Archive for August, 2010

Evan and I went to Home Depot for the monthly kid’s workshop craft. Today, he built a desktop pencil holder shaped like a schoolbus.

strong headwinds on the ride home, made visible in the blowing grasses along twelve mile coulee
Bill pulls responses to 3 recent articles (and I’d argue a fourth – the Bill Gates “education is the web” thing ) together with a single sentence:
Just to emphasize, whenever anyone talks about “delivering” education, the implication is that learning is a passive activity that can be brought to people – in other words, getting us back into “consuming” mode.
Learning is active. There’s no getting around that. Therefore, an effective education involves much more than simple content distribution. Framing education as being a series of exercises in content consumption (no matter how great the content may be) doesn’t serve anyone well. It’s also not as simple as grafting on a layer of social networking on top of content. Education and learning are so much more than that.

I went with Evan to his swimming lesson this morning, at the outdoor pool near his school. Not a great morning to be in an outdoor pool, but he had a blast swimming with his friend.

I tried to capture some of the Perseids show tonight. I saw one meteor and train, but the glow of the clouds drowned it out. Hopefully I’ll get another chance tomorrow night…
I just updated the excellent Relevanssi search index plugin (it makes the search feature of WordPress actually WORK, with relevant results rather than the lame built-in search). It reports on the top words in the search index. I’m a little surprised at the results (but, looking over the words in just this short post, I probably shouldn’t be…).
- just (1226)
- like (846)
- i’m (820)
- i’ve (675)
- really (557)
- new (538)
- time (517)
- use (500)
- stuff (494)
- got (477)
- way (474)
- using (461)
- pretty (443)
- blog (441)
- cool (428)
- that’s (426)
- i’ll (408)
- don’t (388)
- going (387)
- update (387)
- work (376)
- people (375)
- things (370)
- post (368)
- sure (365)
I’m kinda surprised that “awesome” isn’t high up that list…

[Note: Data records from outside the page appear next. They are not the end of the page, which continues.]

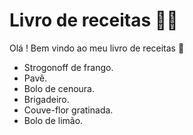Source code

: # Livro de receitas :man_cook:

Olá ! Bem vindo ao meu livro de receitas :wave: 

- Strogonoff de frango.
- Pavê.
- Bolo de cenoura.
- Brigadeiro.
- Couve-flor gratinada.
- Bolo de limão.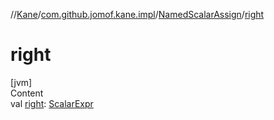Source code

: //[Kane](../../index.md)/[com.github.jomof.kane.impl](../index.md)/[NamedScalarAssign](index.md)/[right](right.md)



# right  
[jvm]  
Content  
val [right](right.md): [ScalarExpr](../-scalar-expr/index.md)  



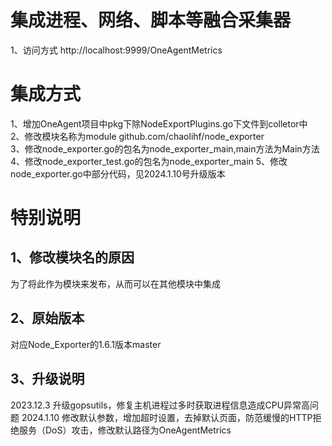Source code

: # 集成进程、网络、脚本等融合采集器
1、访问方式  http://localhost:9999/OneAgentMetrics
# 集成方式
1、增加OneAgent项目中pkg下除NodeExportPlugins.go下文件到colletor中  
2、修改模块名称为module github.com/chaolihf/node_exporter  
3、修改node_exporter.go的包名为node_exporter_main,main方法为Main方法
4、修改node_exporter_test.go的包名为node_exporter_main
5、修改node_exporter.go中部分代码，见2024.1.10号升级版本

# 特别说明
## 1、修改模块名的原因
为了将此作为模块来发布，从而可以在其他模块中集成

## 2、原始版本
对应Node_Exporter的1.6.1版本master

## 3、升级说明
2023.12.3 升级gopsutils，修复主机进程过多时获取进程信息造成CPU异常高问题
2024.1.10 修改默认参数，增加超时设置，去掉默认页面，防范缓慢的HTTP拒绝服务（DoS）攻击，修改默认路径为OneAgentMetrics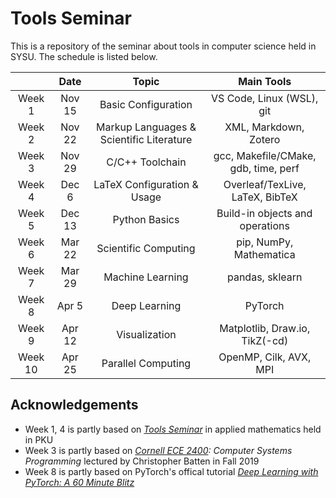 # Tools Seminar

This is a repository of the seminar about tools in computer science held in SYSU.
The schedule is listed below.

|  | Date | Topic | Main Tools |
| :--: | :--: | :--: | :--: |
| Week 1 | Nov 15 | Basic Configuration | VS Code, Linux (WSL), git |
| Week 2 | Nov 22 | Markup Languages & Scientific Literature | XML, Markdown, Zotero |
| Week 3 | Nov 29 | C/C++ Toolchain | gcc, Makefile/CMake, gdb, time, perf |
| Week 4 | Dec 6 | LaTeX Configuration & Usage | Overleaf/TexLive, LaTeX, BibTeX |
| Week 5 | Dec 13 | Python Basics | Build-in objects and operations |
| Week 6 | Mar 22 | Scientific Computing | pip, NumPy, Mathematica |
| Week 7 | Mar 29 | Machine Learning | pandas, sklearn |
| Week 8 | Apr 5 | Deep Learning | PyTorch |
| Week 9 | Apr 12 | Visualization | Matplotlib, Draw.io, TikZ(-cd) |
| Week 10 | Apr 25 | Parallel Computing | OpenMP, Cilk, AVX, MPI |

## Acknowledgements
* Week 1, 4 is partly based on *[Tools Seminar](https://github.com/pppppass/ToolsSeminar)* in applied mathematics held in PKU
* Week 3 is partly based on *[Cornell ECE 2400](https://www.csl.cornell.edu/courses/ece2400/handouts/ece2400-overview.pdf): Computer Systems Programming* lectured by Christopher Batten in Fall 2019
* Week 8 is partly based on PyTorch's offical tutorial *[Deep Learning with PyTorch: A 60 Minute Blitz](https://pytorch.org/tutorials/beginner/deep_learning_60min_blitz.html)*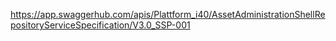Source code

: https://app.swaggerhub.com/apis/Plattform_i40/AssetAdministrationShellRepositoryServiceSpecification/V3.0_SSP-001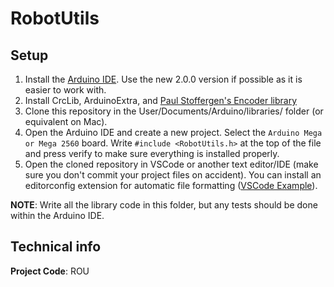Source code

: # RobotUtils

## Setup

1. Install the [Arduino IDE](https://www.arduino.cc/en/software). Use the new 2.0.0 version if possible as it is easier to work with.
2. Install CrcLib, ArduinoExtra, and [Paul Stoffergen's Encoder library](https://www.arduino.cc/reference/en/libraries/encoder/)
3. Clone this repository in the User/Documents/Arduino/libraries/ folder (or equivalent on Mac).
4. Open the Arduino IDE and create a new project. Select the `Arduino Mega or Mega 2560` board. Write `#include <RobotUtils.h>` at the top of the file and press verify to make sure everything is installed properly.
5. Open the cloned repository in VSCode or another text editor/IDE (make sure you don't commit your project files on accident). You can install an editorconfig extension for automatic file formatting ([VSCode Example](https://marketplace.visualstudio.com/items?itemName=EditorConfig.EditorConfig)).

**NOTE**: Write all the library code in this folder, but any tests should be done within the Arduino IDE.

## Technical info

**Project Code**: ROU
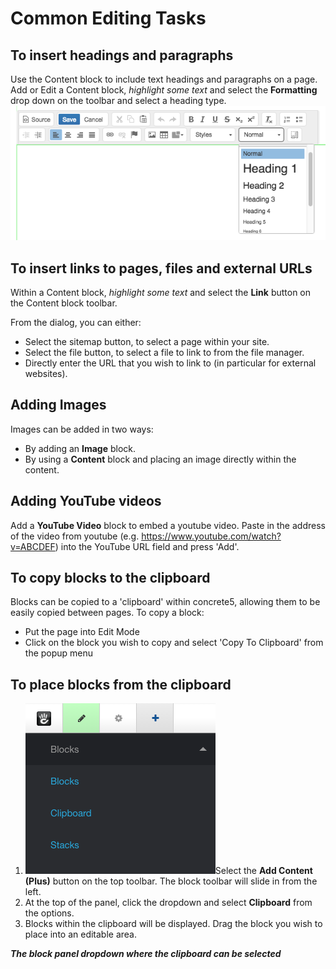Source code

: # Common Editing Tasks

## To insert headings and paragraphs
Use the Content block to include text headings and paragraphs on a page.
Add or Edit a Content block, *highlight some text* and select the **Formatting** drop down on the toolbar and select a heading type.
![](/assets/editor.png)

## To insert links to pages, files and external URLs
Within a Content block, *highlight some text* and select the **Link** button on the Content block toolbar.

From the dialog, you can either:

* Select the sitemap button, to select a page within your site. 
* Select the file button, to select a file to link to from the file manager.
* Directly enter the URL that you wish to link to (in particular for external websites).

## Adding Images
Images can be added in two ways:

* By adding an **Image** block.
* By using a **Content** block and placing an image directly within the content.

## Adding YouTube videos
Add a **YouTube Video** block to embed a youtube video. Paste in the address of the video from youtube (e.g. https://www.youtube.com/watch?v=ABCDEF) into the YouTube URL field and press 'Add'.

## To copy blocks to the clipboard
Blocks can be copied to a 'clipboard' within concrete5, allowing them to be easily copied between pages. To copy a block:

* Put the page into Edit Mode
* Click on the block you wish to copy and select 'Copy To Clipboard' from the popup menu

## To place blocks from the clipboard

1. <img src="/assets/clipboard.png" class="right" />Select the **Add Content (Plus)** button on the top toolbar. The block toolbar will slide in from the left.
2. At the top of the panel, click the dropdown and select **Clipboard** from the options.
3. Blocks within the clipboard will be displayed. Drag the block you wish to place into an editable area.

_**The block panel dropdown where the clipboard can be selected**_
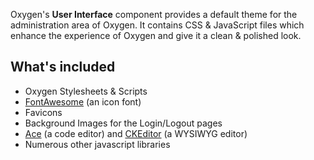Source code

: Oxygen's **User Interface** component provides a default theme for the administration area of Oxygen.
It contains CSS & JavaScript files which enhance the experience of Oxygen and give it a clean & polished look.

## What's included
- Oxygen Stylesheets & Scripts
- [FontAwesome](http://fortawesome.github.io/Font-Awesome/) (an icon font)
- Favicons
- Background Images for the Login/Logout pages
- [Ace](http://ace.c9.io/) (a code editor) and [CKEditor](http://ckeditor.com/) (a WYSIWYG editor)
- Numerous other javascript libraries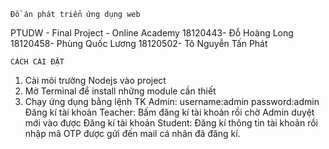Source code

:     Đồ án phát triển ứng dụng web 
PTUDW - Final Project - Online Academy
18120443- Đỗ Hoàng Long 
18120458- Phùng Quốc Lương
18120502- Tô Nguyễn Tấn Phát

    CÁCH CÀI ĐẶT
1. Cài môi trường Nodejs vào project
2. Mở Terminal <npm i> để install những module cần thiết
3. Chạy ứng dụng bằng lệnh <npm start>
    TK Admin:
username:admin
password:admin
    Đăng kí tài khoản Teacher:
Bấm đăng kí tài khoản rồi chờ Admin duyệt mới vào được
    Đăng kí tài khoản Student:
Đăng kí thông tin tài khoản rồi nhập mã OTP được gửi đến mail cá nhân đã đăng kí.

It looked like it’d be another race home before a severe thunderstorm hit. funnel clouds were spotted northwest of the city, but nothing at my house (yet…)
With the CEO of Google declaring privacy as a thing of the past (along with Zuckerberg and Facebook), how do we reconcile that with the United Nations Declaration of Human Rights, specifically Article 12:
No one shall be subjected to arbitrary interference with his privacy, family, home or correspondence, nor to attacks upon his honour and reputation. Everyone has the right to the protection of the law against such interference or attacks.
Google thinks it’s a good idea to interfere with the privacy of every internet user on the planet, so that it can continue to make billions of dollars by selling the information they gather, as well as using that information to better target advertising.
The UN, and nations that are signatories of the Declaration, think that privacy is kinda handy.
Which side should we be backing?

as I was riding home, I could see a system moving in, with many rainy squalls and distant lightning. it kept me pushing hard, despite the headwind, and I managed to get home in record time – about 2 minutes before the monsoon hit my house.